BEGIN

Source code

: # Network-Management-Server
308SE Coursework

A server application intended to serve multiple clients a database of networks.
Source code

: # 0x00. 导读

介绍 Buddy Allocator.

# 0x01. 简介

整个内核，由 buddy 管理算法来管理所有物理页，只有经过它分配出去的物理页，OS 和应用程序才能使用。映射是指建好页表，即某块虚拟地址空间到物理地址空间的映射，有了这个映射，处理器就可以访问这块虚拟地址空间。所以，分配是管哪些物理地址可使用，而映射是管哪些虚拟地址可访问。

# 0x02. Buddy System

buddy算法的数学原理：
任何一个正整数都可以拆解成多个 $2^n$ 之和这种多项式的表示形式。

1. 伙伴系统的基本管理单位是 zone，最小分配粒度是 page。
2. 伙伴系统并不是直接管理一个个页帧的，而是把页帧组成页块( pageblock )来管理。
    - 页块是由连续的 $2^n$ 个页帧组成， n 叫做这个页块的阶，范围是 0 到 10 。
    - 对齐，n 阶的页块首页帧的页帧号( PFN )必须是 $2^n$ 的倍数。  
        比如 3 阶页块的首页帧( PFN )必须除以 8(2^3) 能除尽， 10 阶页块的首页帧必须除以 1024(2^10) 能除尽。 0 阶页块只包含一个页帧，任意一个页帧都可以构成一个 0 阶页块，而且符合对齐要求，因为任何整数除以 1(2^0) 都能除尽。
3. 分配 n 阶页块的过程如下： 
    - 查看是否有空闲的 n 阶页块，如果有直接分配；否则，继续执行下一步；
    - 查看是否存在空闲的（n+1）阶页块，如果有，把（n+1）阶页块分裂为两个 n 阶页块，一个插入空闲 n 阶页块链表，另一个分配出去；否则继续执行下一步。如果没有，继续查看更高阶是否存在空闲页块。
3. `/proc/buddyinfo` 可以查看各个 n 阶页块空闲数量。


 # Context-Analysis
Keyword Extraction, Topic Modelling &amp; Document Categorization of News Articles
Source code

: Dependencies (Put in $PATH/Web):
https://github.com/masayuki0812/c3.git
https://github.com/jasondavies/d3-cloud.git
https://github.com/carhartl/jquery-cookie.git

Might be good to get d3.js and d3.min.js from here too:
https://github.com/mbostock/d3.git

END

For this data, state how many lines include the word "https", with nothing added.

**Output of the task**
4